EAC countries including Kenya and Tanzania have previously locked Uganda’s sugar out of their markets without proper explanation. PHOTO | FILE

What you need to know:

  • Whereas Tanzania had in 2020 agreed to provide Uganda a quota of 20,000 tonnes annually, exporters and manufacturers have been facing challenges, going for months without being allocated the agreed quotas. 

Tanzania has committed to fully lift a ban on sugar exports from Uganda instituted in 2019.

However, manufactures and dealers under Uganda Sugar Manufacturers Association have indicated that whereas they had been permitted to resume export of the commodity to Tanzania in 2020, they have been facing a lot of barriers that have made trade in the commodity almost impossible. 

For instance, the association says, since the year started, dealers have not been allocated the required quota through which sugar is exported.  

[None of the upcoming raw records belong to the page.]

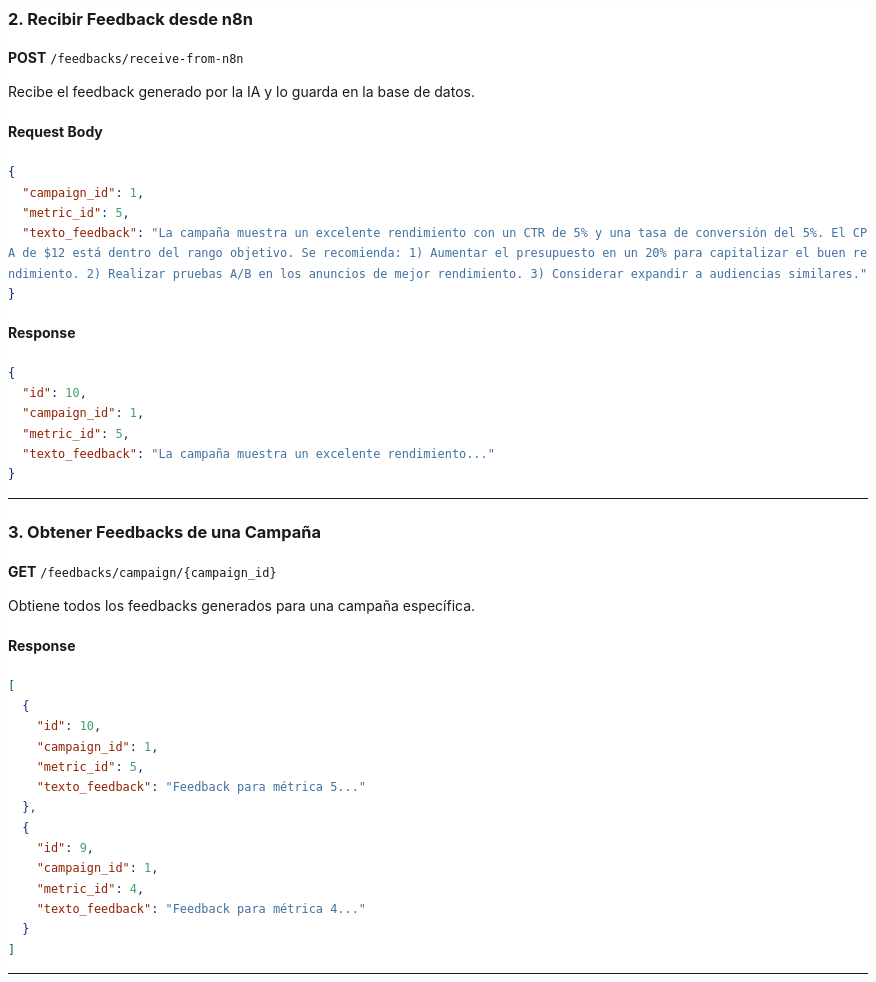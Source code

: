 
### 2. Recibir Feedback desde n8n

**POST** `/feedbacks/receive-from-n8n`

Recibe el feedback generado por la IA y lo guarda en la base de datos.

#### Request Body

```json
{
  "campaign_id": 1,
  "metric_id": 5,
  "texto_feedback": "La campaña muestra un excelente rendimiento con un CTR de 5% y una tasa de conversión del 5%. El CPA de $12 está dentro del rango objetivo. Se recomienda: 1) Aumentar el presupuesto en un 20% para capitalizar el buen rendimiento. 2) Realizar pruebas A/B en los anuncios de mejor rendimiento. 3) Considerar expandir a audiencias similares."
}
```

#### Response

```json
{
  "id": 10,
  "campaign_id": 1,
  "metric_id": 5,
  "texto_feedback": "La campaña muestra un excelente rendimiento..."
}
```

---

### 3. Obtener Feedbacks de una Campaña

**GET** `/feedbacks/campaign/{campaign_id}`

Obtiene todos los feedbacks generados para una campaña específica.

#### Response

```json
[
  {
    "id": 10,
    "campaign_id": 1,
    "metric_id": 5,
    "texto_feedback": "Feedback para métrica 5..."
  },
  {
    "id": 9,
    "campaign_id": 1,
    "metric_id": 4,
    "texto_feedback": "Feedback para métrica 4..."
  }
]
```

---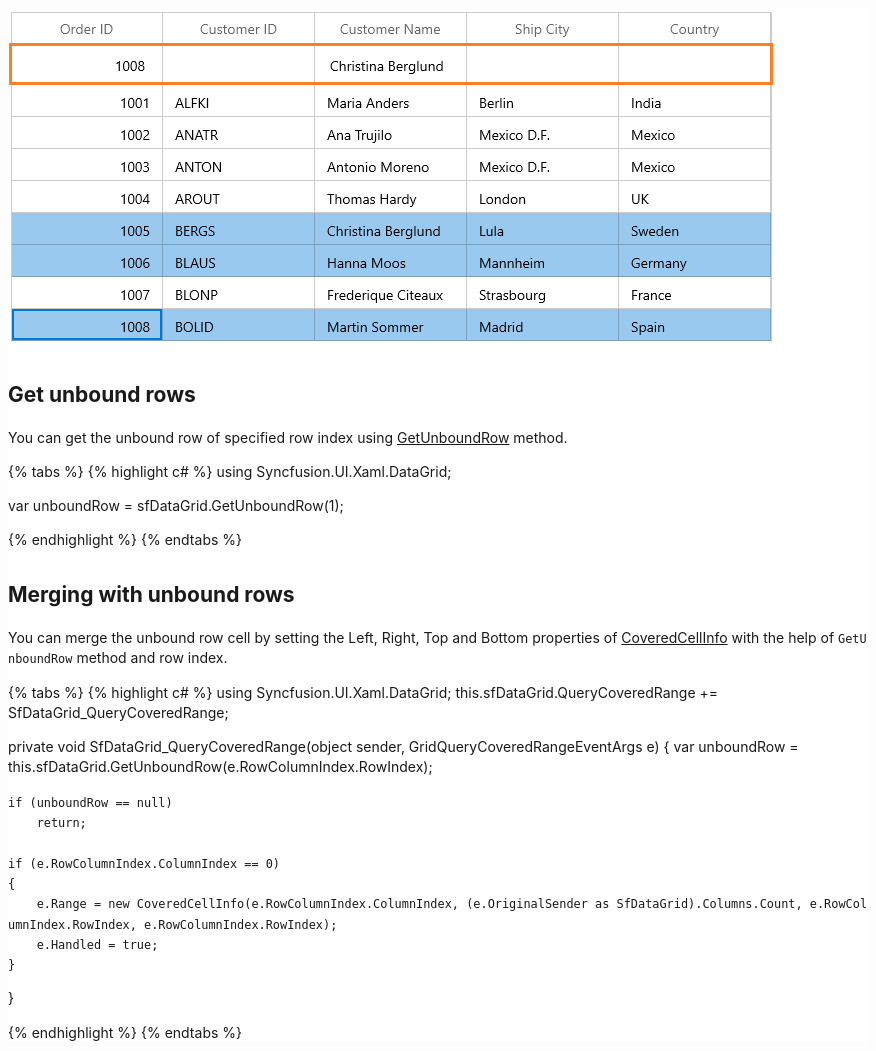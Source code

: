 ![Displaying Unbound rows height customization in WinUI DataGrid](Unbound-Rows_images/Displaying-Unbound-rows-height-customization-in-WinUI-DataGrid.png)

## Get unbound rows

You can get the unbound row of specified row index using [GetUnboundRow](https://help.syncfusion.com/cr/winui/Syncfusion.UI.Xaml.DataGrid.GridIndexResolver.html#Syncfusion_UI_Xaml_DataGrid_GridIndexResolver_GetUnboundRow_Syncfusion_UI_Xaml_DataGrid_SfDataGrid_System_Int32_) method.

{% tabs %}
{% highlight c# %}
using Syncfusion.UI.Xaml.DataGrid;

var unboundRow = sfDataGrid.GetUnboundRow(1);

{% endhighlight %}
{% endtabs %}

## Merging with unbound rows

You can merge the unbound row cell by setting the Left, Right, Top and Bottom properties of [CoveredCellInfo](https://help.syncfusion.com/cr/winui/Syncfusion.UI.Xaml.Grids.CoveredCellInfo.html) with the help of `GetUnboundRow` method and row index.

{% tabs %}
{% highlight c# %}
using Syncfusion.UI.Xaml.DataGrid;
this.sfDataGrid.QueryCoveredRange += SfDataGrid_QueryCoveredRange;

private void SfDataGrid_QueryCoveredRange(object sender, GridQueryCoveredRangeEventArgs e)
{
    var unboundRow = this.sfDataGrid.GetUnboundRow(e.RowColumnIndex.RowIndex);

    if (unboundRow == null)
        return;

    if (e.RowColumnIndex.ColumnIndex == 0)
    {
        e.Range = new CoveredCellInfo(e.RowColumnIndex.ColumnIndex, (e.OriginalSender as SfDataGrid).Columns.Count, e.RowColumnIndex.RowIndex, e.RowColumnIndex.RowIndex);
        e.Handled = true;
    }
}

{% endhighlight %}
{% endtabs %}
<br/>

The announcement in which Uganda will export 10,000 tonnes annually, also seems to have cut back on what Uganda had been previously allocated.  

Mr Jim Kabeho, the Uganda Sugar Manufacturers Association chairman, said yesterday that they had been exporting 20,000 tonnes previously. 

“We have been exporting through quotas and every year we have been shipping 20,000 tonnes,” he said without going into details. 

However, Mr Kabeho noted that since the year begun, they have not exported sugar to Tanzania yet the two countries had agreed on an annual quota of 20,000 tonnes. 

However, during her state visit to Uganda, this week, Tanzania’s President Samia Suluhu, according to a joint communication, agreed that Uganda will be allowed to resume sugar exports to cover a deficit in the country. 

In 2019, Tanzania banned sugar from Uganda, alleging that it originated from third-party countries. 

Later in April 2020, President Museveni assented to the Sugar Act, 2020 as Uganda made its final deliberations in trading off its surplus sugar to Tanzania, with the first consignment of 20,000 tonnes shipped in May the same year.

“The sugar industry will be exporting 20,000 metric tonnes of brown sugar to Tanzania by the end of May 2020. This is the first consignment, which has opened up market opportunities for the Ugandan sugar millers who have a surplus,” Mr Museveni said in a statement then. 

During that time, Mr Museveni reportedly met with representatives from Tanzania led by the Managing Director of Kagera Sugar Limited, Seif Ally Seif.

However, dealers and manufacturers have since faced challenges accessing the Tanzania market. 

The new commitment comes as a relief to Ugandan sugar millers, who have in the last three years faced blockades in other markets including Kenyan and Rwanda.